There can be few places in the world whose name is more synonymous with modern-day freedom struggles than South Africa’s black township of Soweto.
It was here, during the 1976 Soweto Uprising, that the fate of a nation was forever dramatically changed when black schoolchildren protesting oppressive laws that forced them to study in the Afrikaans language were shot by white police.
You can still see the bullet holes in the roof of the Regina Mundi Catholic Church, where some schoolchildren fled screaming. It was an event that shook the world and heralded the death throes of the tyrannical apartheid regime.

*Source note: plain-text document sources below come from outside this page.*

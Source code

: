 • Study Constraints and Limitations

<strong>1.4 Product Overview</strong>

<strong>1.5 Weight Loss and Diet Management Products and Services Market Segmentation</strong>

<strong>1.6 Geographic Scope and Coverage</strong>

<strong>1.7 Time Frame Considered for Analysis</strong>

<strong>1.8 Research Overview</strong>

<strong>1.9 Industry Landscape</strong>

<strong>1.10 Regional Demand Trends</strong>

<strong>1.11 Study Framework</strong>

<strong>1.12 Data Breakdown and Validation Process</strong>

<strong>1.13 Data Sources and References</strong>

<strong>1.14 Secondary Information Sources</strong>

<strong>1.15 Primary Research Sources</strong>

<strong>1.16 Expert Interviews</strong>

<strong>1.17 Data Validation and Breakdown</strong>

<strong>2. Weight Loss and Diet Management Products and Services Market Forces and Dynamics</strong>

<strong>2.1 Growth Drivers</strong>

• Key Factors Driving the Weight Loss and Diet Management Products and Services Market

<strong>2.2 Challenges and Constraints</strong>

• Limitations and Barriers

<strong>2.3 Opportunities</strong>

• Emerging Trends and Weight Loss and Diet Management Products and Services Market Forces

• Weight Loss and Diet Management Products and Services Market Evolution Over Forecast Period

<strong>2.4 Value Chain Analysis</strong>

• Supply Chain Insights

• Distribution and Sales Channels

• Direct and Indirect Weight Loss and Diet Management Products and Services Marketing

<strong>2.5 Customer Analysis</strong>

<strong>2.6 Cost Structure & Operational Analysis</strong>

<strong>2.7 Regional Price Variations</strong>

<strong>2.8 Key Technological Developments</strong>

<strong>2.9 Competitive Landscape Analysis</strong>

Soweto (from SOuth WEst TOwnship) came into existence in 1904 after pass laws were introduced that forcibly removed black, Indian and coloured people from Johannesburg’s city centre. Over the years it has grown into a huge city of well over a million people with upmarket suburbs, quiet neighbourhoods, shopping malls, theatres, sports stadiums, cinemas and entertainment complexes, surrounded by poverty-stricken informal settlements.

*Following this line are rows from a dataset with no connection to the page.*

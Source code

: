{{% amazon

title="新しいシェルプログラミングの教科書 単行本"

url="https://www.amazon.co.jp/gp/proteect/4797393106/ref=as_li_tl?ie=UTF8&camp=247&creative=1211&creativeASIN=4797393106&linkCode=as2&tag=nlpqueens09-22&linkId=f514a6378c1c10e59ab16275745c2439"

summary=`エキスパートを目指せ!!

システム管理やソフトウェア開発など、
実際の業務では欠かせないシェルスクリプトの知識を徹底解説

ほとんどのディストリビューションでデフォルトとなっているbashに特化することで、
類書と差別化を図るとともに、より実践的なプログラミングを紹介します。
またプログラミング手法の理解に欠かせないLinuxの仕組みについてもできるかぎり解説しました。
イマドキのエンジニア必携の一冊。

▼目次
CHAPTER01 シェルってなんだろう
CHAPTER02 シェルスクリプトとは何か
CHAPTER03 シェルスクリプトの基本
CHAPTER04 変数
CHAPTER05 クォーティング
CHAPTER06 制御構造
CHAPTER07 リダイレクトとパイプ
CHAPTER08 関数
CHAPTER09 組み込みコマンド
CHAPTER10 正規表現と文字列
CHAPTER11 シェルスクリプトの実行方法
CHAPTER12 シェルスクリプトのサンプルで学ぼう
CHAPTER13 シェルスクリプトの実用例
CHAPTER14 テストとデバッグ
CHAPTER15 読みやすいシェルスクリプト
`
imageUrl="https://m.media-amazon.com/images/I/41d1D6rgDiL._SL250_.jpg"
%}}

Expect millionaires and migrant workers, prison-like blocks of hostels, freedom struggle memorials, colourful street markets, noise and constant activity.
Discover the Chris Hani Baragwanath Hospital, the world’s third biggest hospital; the iconic brightly painted Orlando cooling towers from which you can bungee jump; the only street in the world where two Nobel Peace Prize winners once lived (Nelson Mandela and Desmond Tutu); plus several National Heritage Sites.

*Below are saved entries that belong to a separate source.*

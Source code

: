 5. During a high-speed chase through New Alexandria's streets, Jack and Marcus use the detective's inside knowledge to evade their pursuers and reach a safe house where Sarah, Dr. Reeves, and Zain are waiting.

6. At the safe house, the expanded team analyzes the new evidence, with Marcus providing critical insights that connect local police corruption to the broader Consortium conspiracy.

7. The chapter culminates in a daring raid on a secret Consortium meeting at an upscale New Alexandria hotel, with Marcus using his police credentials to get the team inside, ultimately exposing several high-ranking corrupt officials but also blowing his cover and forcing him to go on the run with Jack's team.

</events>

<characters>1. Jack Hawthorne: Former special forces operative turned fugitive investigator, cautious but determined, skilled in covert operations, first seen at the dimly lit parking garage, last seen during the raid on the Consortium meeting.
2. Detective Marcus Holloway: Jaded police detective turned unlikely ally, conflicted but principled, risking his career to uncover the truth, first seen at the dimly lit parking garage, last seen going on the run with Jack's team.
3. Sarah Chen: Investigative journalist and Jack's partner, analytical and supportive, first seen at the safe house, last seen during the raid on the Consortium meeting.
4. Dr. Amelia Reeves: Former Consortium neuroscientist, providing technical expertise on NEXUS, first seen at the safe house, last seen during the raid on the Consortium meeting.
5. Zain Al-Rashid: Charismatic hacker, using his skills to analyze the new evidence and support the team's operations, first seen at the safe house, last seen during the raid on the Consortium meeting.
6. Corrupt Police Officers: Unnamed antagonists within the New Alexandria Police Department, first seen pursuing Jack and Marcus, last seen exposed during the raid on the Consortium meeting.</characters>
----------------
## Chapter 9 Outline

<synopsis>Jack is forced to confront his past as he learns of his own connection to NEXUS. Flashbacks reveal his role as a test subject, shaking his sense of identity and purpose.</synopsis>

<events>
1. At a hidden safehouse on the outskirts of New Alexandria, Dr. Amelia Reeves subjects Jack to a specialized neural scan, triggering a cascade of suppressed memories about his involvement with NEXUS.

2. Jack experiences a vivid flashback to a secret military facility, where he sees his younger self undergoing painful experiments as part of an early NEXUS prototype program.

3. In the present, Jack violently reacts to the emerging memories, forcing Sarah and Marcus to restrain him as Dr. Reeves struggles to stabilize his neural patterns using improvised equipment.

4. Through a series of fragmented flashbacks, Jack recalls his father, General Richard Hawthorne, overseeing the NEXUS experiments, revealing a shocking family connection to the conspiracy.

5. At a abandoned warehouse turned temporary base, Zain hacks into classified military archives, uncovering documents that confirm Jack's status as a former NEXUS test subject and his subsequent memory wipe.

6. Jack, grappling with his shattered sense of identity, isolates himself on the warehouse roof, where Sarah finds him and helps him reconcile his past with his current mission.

The Hector Pieterson Memorial and Museum, named for a12-year-old student who was shot in 1976 uprising, is a poignant reminder of that day, with its understated displays of photographs, historical documents and oral histories. Walter Sisulu Square is the site where the 1955 Congress of the People drafted the Freedom Charter that later became the cornerstone of the 1996 South African Constitution – one of the most progressive in the word.
The best way to discover Soweto is to take a guided tour where you can choose to walk, cycle, quad bike or take a tuk-tuk – and along with the hundreds of thousands of visitors who come here each year you’ll find Soweto is exhilarating, exciting and unique.